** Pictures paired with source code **
————

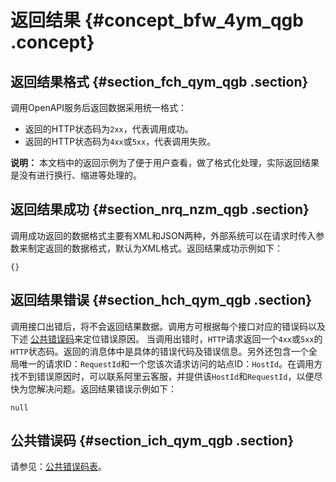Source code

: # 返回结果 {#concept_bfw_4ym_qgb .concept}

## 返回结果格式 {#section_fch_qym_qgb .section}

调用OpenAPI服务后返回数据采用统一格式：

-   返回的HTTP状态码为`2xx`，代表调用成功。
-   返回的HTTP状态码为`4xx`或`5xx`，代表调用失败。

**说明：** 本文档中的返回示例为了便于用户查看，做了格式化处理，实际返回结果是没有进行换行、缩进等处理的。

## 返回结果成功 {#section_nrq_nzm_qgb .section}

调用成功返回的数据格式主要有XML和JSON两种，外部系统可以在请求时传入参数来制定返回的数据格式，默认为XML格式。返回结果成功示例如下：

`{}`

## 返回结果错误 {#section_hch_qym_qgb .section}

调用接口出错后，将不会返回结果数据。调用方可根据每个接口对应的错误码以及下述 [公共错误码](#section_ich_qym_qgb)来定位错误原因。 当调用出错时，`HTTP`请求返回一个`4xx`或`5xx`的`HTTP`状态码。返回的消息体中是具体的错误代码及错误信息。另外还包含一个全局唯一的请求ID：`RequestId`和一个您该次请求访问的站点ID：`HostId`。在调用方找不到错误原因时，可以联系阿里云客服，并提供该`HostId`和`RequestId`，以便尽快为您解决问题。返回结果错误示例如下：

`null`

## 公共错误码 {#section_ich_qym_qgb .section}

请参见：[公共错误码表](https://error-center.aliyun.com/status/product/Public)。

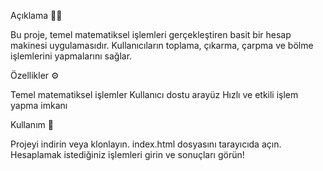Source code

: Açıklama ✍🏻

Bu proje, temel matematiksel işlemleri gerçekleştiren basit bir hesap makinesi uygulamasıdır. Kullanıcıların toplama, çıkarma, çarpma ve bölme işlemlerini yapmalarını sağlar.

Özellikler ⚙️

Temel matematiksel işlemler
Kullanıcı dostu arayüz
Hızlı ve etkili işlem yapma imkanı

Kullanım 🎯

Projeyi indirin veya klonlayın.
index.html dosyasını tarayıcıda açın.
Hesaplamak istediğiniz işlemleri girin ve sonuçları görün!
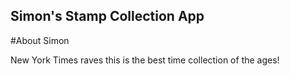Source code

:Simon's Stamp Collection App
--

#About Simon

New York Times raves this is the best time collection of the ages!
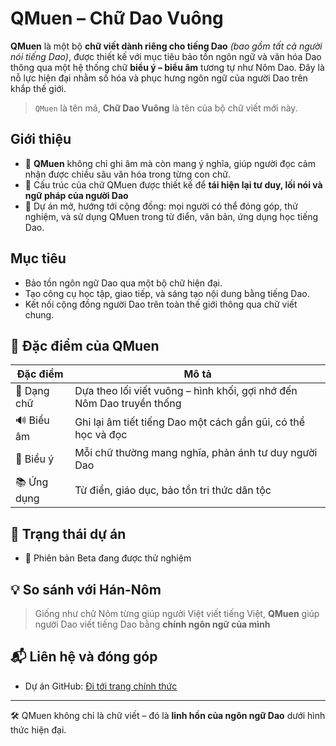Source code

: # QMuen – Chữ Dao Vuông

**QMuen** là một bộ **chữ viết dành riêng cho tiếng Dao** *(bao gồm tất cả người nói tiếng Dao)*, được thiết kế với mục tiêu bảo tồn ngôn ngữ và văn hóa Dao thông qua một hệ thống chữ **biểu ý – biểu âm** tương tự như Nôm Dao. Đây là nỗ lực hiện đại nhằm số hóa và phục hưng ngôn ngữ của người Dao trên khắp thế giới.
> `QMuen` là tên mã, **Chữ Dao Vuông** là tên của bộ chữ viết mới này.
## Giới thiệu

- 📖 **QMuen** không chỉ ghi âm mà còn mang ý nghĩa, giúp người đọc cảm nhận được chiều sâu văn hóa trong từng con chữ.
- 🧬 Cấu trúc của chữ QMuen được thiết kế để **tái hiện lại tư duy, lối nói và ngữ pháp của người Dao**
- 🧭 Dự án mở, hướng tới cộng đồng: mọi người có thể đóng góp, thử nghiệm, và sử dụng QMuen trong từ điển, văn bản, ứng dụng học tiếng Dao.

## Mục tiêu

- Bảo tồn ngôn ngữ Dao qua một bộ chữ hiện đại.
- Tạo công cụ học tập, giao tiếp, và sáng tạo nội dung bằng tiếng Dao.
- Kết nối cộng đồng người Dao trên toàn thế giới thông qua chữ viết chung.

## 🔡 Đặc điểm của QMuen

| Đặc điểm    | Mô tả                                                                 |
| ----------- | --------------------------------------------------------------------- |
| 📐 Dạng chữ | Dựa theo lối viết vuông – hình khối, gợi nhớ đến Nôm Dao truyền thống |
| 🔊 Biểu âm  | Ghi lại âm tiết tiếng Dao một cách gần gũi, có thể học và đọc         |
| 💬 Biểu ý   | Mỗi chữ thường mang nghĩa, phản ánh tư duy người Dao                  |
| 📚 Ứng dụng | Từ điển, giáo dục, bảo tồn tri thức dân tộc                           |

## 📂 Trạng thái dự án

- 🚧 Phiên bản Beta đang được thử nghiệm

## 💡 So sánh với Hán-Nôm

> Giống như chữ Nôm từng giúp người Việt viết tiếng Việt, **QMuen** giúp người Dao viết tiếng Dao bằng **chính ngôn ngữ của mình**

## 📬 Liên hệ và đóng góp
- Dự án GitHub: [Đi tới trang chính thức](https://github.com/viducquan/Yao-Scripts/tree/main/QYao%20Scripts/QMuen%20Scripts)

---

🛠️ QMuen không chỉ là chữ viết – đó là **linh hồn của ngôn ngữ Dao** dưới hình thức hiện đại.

————

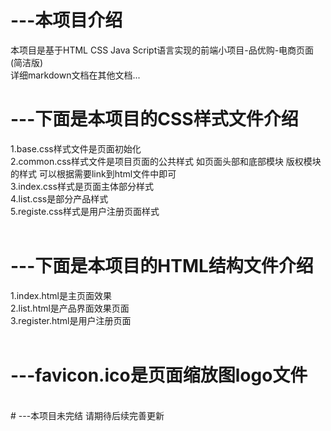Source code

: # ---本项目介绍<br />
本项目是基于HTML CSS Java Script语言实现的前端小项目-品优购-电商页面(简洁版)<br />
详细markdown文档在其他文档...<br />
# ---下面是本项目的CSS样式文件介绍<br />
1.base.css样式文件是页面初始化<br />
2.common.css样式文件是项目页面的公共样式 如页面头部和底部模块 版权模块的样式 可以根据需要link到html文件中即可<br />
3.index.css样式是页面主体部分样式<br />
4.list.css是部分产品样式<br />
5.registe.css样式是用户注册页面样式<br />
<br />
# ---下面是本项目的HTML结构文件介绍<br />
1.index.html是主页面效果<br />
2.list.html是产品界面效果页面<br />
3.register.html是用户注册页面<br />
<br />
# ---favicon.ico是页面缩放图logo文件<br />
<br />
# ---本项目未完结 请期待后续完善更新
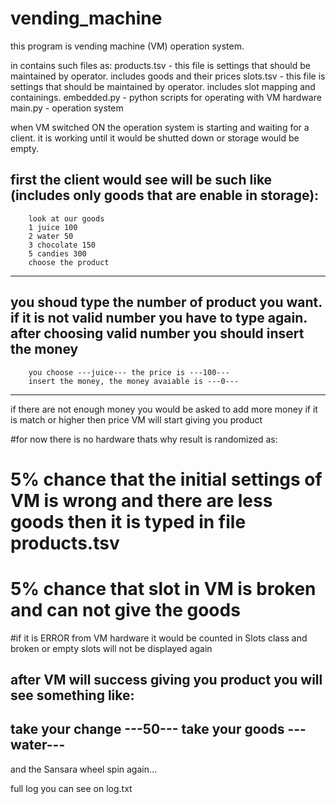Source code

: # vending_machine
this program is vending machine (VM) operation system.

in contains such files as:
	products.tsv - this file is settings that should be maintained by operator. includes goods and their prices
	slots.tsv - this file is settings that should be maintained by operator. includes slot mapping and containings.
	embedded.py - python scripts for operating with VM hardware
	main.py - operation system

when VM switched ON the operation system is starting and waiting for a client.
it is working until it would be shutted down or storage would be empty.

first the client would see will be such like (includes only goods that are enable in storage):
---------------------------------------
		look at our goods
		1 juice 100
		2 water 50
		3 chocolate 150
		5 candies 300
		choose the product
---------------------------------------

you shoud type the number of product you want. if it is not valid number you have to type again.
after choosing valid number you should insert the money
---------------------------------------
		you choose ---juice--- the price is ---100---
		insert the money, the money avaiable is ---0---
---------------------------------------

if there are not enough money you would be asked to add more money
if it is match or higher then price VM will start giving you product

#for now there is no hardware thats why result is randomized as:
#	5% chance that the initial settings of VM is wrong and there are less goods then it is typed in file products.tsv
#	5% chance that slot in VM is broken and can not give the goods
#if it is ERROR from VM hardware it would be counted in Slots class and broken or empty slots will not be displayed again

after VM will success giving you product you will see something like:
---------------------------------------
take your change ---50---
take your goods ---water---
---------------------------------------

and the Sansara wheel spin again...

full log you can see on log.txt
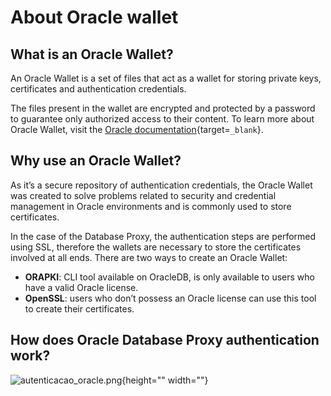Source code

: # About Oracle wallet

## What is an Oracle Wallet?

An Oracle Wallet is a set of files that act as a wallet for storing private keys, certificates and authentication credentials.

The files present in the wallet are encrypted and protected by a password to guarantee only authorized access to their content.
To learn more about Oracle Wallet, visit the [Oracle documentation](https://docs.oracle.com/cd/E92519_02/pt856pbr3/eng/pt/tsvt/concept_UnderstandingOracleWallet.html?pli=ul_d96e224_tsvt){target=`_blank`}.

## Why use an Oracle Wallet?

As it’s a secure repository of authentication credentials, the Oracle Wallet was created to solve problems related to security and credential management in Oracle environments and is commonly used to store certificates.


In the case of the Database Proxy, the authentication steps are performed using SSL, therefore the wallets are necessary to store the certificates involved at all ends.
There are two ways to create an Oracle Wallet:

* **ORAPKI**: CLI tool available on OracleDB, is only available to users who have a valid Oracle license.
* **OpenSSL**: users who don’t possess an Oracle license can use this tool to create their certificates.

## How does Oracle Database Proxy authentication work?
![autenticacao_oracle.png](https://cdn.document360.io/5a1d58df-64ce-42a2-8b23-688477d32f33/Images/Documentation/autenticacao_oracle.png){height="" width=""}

————

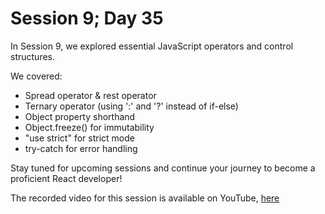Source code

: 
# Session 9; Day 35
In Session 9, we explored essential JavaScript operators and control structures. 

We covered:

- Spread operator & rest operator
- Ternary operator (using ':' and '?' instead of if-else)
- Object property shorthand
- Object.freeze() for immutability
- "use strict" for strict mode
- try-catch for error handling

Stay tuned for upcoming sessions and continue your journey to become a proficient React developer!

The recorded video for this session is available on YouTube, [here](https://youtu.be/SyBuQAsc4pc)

————

** Exercise aim **
Please make an exact copy of the lines above from the line with "## 📬 Liên hệ và đóng góp" through the line with "thức hiện đại.", both ends included.

** Response area **
## 📬 Liên hệ và đóng góp
- Dự án GitHub: [Đi tới trang chính thức](https://github.com/viducquan/Yao-Scripts/tree/main/QYao%20Scripts/QMuen%20Scripts)

---

🛠️ QMuen không chỉ là chữ viết – đó là **linh hồn của ngôn ngữ Dao** dưới hình thức hiện đại.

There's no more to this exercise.